Feita a pesquisa prévia, hoje tinha decidido ir ver A última estação. Embora sendo uma excelente produção e um relato histórico, calculava que não estivesse no topo da sua lista. Já me fez saber que quer ver O Turista.
No entanto, enquanto aguardava na fila, uma imagem trouxe-me à memória uma conversa recente que a minha mãe tivera comigo, falando-me de um filme que "ressuscitava" Jaques Tati.
No entanto, enquanto aguardava na fila, uma imagem trouxe-me à memória uma conversa recente que a minha mãe tivera comigo, falando-me de um filme que "ressuscitava" Jaques Tati.

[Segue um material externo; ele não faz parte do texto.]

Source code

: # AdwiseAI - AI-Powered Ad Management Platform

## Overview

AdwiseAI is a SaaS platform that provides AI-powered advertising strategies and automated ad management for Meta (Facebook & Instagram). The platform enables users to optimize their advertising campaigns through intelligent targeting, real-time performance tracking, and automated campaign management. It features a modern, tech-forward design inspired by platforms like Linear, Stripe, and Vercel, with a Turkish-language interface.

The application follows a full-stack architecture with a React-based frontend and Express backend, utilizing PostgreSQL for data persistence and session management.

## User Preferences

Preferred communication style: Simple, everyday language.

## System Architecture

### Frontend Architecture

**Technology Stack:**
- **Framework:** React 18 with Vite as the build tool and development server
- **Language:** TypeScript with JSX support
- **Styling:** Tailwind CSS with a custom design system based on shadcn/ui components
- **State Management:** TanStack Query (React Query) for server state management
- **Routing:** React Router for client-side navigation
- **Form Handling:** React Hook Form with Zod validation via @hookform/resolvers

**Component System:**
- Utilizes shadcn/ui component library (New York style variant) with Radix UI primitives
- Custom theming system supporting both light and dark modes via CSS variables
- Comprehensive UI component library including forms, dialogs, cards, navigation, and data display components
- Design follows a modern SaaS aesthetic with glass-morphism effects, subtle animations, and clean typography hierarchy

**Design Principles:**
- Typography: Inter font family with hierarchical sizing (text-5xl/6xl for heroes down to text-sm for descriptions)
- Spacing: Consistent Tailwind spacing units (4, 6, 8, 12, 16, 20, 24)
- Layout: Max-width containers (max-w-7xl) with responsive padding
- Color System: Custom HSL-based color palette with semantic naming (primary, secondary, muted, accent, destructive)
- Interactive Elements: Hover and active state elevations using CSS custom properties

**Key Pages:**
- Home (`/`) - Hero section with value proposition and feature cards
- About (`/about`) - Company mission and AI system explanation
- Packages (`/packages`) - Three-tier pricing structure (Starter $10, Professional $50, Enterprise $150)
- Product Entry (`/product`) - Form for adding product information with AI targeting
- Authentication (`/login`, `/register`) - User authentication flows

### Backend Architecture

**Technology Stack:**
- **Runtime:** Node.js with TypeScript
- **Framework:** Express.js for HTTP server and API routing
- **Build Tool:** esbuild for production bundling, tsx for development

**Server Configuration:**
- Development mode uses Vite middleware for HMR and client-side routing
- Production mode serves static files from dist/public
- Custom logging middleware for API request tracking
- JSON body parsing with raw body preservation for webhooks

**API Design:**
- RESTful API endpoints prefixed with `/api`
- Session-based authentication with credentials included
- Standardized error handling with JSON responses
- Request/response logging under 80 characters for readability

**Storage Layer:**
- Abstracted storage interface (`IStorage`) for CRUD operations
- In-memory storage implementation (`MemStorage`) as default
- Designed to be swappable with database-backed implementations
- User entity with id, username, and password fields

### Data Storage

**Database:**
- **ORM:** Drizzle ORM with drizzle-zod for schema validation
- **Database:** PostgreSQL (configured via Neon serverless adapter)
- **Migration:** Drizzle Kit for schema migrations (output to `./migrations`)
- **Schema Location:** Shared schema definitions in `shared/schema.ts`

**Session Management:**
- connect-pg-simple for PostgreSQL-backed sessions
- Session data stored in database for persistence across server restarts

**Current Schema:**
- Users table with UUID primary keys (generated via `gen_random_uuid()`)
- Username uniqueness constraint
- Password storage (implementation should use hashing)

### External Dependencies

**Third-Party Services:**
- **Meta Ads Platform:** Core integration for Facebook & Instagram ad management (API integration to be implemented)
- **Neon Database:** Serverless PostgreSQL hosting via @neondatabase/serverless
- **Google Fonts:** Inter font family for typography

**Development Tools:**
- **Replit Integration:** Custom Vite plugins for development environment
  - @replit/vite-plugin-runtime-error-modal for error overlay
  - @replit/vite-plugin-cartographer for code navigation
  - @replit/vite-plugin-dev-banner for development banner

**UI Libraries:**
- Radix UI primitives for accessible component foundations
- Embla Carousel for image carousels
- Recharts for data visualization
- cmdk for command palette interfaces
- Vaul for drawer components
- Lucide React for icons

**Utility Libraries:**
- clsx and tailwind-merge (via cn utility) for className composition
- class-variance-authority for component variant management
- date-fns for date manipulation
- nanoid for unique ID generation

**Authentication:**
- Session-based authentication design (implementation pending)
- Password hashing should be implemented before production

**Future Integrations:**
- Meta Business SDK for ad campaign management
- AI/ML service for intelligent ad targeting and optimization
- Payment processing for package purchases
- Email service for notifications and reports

Jaques Tati ou melhor Sr. Hullot, fez parte da minha infância. Conheci-o pela mão dos meus pais, nas tardes de cinema em que um filme também servia para explicar a diferença entre uma sala de cinema e a nossa sala de estar em casa, onde aprendi que as perguntas ou comentários se segredam aos ouvidos e não em voz alta e que os pacotes de Maltesers [luxos de tardes de cinema] se comiam sem fazer restolhar a embalagem, por respeito àqueles com que compartíamos o espaço.* E se, só por si, isso não fez de mim uma adulta mais culta, fez de mim, seguramente, uma criança muito mais rica. Mais rica por ter privado com o deliciosamente inteligente humor de Jaques Tati e por ter tido pais que me ladearam a infância, ensinando-me que, sendo os mesmos, não nos comportamos da mesma forma, em todas as circunstâncias.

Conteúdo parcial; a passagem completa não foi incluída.